Gasoline prices in the United States witnessed an unexpected spike, taking some of the fun out of summer. AAA called it the steepest one-month climb in the gas prices since they started recording in 2000. The national average price for a gallon of gas has climbed to $3.67, a 34 cents rise in the prices from the last month's $3.38. Industry analysts blamed sudden rise in fuel prices as one root cause of the increase in gasoline prices. Other factors also contributed to the rising prices of fuel including problems with West Coast's refineries and pipelines, two offline plants in the Midwest and problems in the Richmond plant damaged by fire in California.
Analysts didn't expect gasoline prices to rise as they did in April, when the average of United States topped at $3.94. But this still is unwelcome news in the sluggish economy, since price hike means lost profits, lost income and lost savings. The spiking prices could also put some pressure on President Barack Obama during his re-election campaign.
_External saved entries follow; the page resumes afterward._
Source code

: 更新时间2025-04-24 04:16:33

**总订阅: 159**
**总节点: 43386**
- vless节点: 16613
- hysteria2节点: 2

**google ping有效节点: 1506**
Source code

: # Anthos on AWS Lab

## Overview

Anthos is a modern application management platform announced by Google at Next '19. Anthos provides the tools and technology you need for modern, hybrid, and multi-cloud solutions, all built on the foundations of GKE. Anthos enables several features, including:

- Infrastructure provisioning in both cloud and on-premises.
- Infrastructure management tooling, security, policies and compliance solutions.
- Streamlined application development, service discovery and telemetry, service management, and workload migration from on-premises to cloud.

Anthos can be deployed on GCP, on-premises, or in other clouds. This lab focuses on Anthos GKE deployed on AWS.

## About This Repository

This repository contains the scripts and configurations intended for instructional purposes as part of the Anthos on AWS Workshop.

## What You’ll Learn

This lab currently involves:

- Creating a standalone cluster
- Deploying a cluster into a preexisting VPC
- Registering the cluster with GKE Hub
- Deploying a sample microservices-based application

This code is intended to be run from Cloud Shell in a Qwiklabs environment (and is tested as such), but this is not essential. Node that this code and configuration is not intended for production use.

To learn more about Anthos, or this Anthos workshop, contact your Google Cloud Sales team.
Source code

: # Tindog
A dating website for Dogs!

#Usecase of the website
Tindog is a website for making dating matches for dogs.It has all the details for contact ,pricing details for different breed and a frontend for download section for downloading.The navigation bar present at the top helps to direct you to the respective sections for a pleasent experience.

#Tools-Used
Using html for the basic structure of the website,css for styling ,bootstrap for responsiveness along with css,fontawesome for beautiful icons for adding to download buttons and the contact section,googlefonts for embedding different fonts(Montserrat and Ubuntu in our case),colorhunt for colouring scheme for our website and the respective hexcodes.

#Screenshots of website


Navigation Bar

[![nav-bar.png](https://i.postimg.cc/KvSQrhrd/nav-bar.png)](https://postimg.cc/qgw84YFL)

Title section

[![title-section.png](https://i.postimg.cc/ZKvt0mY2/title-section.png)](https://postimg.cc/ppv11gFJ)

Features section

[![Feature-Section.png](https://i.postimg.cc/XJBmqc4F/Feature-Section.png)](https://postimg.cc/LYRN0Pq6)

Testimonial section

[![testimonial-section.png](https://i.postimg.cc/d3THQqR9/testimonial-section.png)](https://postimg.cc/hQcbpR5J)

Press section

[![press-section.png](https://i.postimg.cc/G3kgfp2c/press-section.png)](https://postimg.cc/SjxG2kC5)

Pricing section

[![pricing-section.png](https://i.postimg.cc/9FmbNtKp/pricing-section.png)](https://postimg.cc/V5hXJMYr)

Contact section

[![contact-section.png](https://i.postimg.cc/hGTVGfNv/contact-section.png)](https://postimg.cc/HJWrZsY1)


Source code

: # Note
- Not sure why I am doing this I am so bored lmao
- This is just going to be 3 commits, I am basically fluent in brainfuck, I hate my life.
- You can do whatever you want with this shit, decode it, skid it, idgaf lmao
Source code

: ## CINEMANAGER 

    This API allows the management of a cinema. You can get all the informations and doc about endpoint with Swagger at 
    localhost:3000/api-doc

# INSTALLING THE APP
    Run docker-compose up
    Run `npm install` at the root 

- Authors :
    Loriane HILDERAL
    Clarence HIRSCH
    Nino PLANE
Economists and Analysts agreed that wholesale gasoline and crude oil prices are set on financial exchanges throughout the world that is based on supply and demand and expectations on how to change those factors.
Patrick DeHaan, senior petroleum analyst for GasBuddy explained the reasons for rising gas prices as new pipeline glitches and spike in ethanol prices. He commented that prices of ethanol may continue to rise for at least next two months which will eventually affect the prices of gasoline. He further said that gas prices will continue to rise unless U.S. expands its existing refineries or builds new ones. He added that the operating refineries need to function better as they constantly seem to be breaking down and prices will remain high as long as this refining cannot be tackled.
Analysts expected the gas prices to drop as the Labor Day approaches or the prices may start falling at the end of Christmas, despite the 19 percent spike in the past two months. But the recent rise in gas prices isn't stopping the Americans to get out of town and hit the roadways during the long weekend.